Collina Strada, Umberto Fratini on behalf of GORUNWAY

Hillary Taymour, the coruscating creative and founder of progressive label Collina Strada, is not your usual designer. The self-confessed “chaotic” is determined to make her business as much about social issues and regeneration as it is about her unique brand of self-expression.

Underneath the Rockefeller Center in New York City yesterday, Taymour divulged the idea of a metaphoric, and literal gym, for fall/winter 2024. Named “Stronger”, the idea was to build and encourage female strength – in all incarnations. The presentation featured a pregnant woman, disability advocates, a model carrying her co-dressed toddler, CIS women, trans-women and women of many sizes and ages all cast to carry the ode to the enduring toughness of feminine identification.

Like with all Collina Strada seasons, ensembles were a cacophony of vintage layers, textural opposites and deliberately clashing genres. The gathered chiffon muscle blouse in sea-foam green worn with psychedelic silk trousers was a stand out as was the plaid day coat-and-tracksuit combo worn by 80’s screen queen Gina Gershon.

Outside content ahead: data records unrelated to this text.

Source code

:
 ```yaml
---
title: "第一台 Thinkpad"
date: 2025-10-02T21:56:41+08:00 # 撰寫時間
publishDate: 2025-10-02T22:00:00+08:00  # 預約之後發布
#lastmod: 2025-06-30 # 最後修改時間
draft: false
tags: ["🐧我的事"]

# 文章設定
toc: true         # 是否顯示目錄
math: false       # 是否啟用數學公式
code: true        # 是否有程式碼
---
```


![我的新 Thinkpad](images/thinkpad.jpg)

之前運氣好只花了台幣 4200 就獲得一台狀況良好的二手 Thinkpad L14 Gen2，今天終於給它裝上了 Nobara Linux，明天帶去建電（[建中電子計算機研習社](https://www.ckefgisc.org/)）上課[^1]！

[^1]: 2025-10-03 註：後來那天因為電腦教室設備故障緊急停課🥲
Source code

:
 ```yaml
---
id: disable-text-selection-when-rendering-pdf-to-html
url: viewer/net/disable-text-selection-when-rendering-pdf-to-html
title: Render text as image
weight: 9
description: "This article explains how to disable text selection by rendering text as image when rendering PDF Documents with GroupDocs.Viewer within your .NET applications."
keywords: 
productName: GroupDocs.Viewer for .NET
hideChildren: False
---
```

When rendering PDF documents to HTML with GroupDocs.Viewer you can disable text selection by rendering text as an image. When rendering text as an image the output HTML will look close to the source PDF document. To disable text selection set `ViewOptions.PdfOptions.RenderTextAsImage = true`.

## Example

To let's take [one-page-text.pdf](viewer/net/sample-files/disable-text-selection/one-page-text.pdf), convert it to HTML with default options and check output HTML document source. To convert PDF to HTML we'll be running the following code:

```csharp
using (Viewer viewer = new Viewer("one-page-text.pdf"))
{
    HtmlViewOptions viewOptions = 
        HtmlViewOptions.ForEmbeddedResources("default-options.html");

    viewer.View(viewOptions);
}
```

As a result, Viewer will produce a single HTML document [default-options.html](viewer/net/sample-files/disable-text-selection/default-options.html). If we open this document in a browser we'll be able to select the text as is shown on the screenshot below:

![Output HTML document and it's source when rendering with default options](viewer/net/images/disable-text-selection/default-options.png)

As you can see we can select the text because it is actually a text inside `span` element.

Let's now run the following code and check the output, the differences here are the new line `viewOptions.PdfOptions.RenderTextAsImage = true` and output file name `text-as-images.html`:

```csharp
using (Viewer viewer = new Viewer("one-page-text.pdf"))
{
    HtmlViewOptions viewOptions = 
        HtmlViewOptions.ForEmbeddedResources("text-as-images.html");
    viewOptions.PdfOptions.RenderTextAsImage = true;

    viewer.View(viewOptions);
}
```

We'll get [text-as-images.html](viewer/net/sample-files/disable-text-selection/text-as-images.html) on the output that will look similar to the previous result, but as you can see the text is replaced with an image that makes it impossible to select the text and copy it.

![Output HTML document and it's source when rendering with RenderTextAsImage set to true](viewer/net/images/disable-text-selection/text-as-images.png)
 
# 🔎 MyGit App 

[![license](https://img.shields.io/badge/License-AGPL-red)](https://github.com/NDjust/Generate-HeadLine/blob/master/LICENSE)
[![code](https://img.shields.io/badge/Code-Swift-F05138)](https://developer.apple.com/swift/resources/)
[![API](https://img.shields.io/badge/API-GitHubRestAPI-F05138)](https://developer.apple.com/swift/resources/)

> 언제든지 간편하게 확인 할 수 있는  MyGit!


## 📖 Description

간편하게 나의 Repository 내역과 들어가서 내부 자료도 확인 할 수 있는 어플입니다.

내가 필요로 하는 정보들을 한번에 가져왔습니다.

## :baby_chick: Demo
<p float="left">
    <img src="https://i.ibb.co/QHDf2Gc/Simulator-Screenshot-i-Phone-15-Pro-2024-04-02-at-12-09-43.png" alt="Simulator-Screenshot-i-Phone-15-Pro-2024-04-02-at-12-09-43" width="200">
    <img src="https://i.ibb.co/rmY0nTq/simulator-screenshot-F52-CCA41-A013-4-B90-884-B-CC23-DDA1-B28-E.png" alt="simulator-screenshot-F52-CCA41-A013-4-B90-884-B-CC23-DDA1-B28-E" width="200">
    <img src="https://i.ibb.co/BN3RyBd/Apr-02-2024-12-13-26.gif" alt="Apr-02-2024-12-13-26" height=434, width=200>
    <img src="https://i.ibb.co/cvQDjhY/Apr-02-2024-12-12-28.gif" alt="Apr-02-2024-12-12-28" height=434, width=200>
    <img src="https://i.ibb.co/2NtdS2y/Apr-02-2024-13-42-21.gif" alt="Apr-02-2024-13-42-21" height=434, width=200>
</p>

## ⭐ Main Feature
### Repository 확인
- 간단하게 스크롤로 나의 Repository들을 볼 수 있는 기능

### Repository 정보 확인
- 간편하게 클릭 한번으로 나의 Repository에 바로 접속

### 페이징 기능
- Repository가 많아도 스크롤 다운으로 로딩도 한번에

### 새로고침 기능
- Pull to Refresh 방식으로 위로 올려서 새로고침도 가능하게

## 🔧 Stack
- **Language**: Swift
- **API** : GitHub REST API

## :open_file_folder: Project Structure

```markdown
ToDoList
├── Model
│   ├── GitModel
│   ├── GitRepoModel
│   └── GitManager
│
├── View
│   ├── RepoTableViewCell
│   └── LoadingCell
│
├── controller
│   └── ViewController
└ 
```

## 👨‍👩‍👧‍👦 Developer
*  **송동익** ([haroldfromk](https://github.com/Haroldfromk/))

Additionally, the slashy gowns, diaphanous flame skirts, quilted velvet tie-dye coats and mango-hued tartan suits caused visible awe in the crowd – particularly that of a gob-smacked Tommy Dorfman.

Taymour’s fashion manifesto has always been to rely on materials either upcycled or sustainably produced – this includes off-cut dead-stock, rose sylk and recycled cotton. The result is a unique kind of op-shop fantasia, one that is not only globally sensitive but vocally positive in slashing traditionalist fashion agendas.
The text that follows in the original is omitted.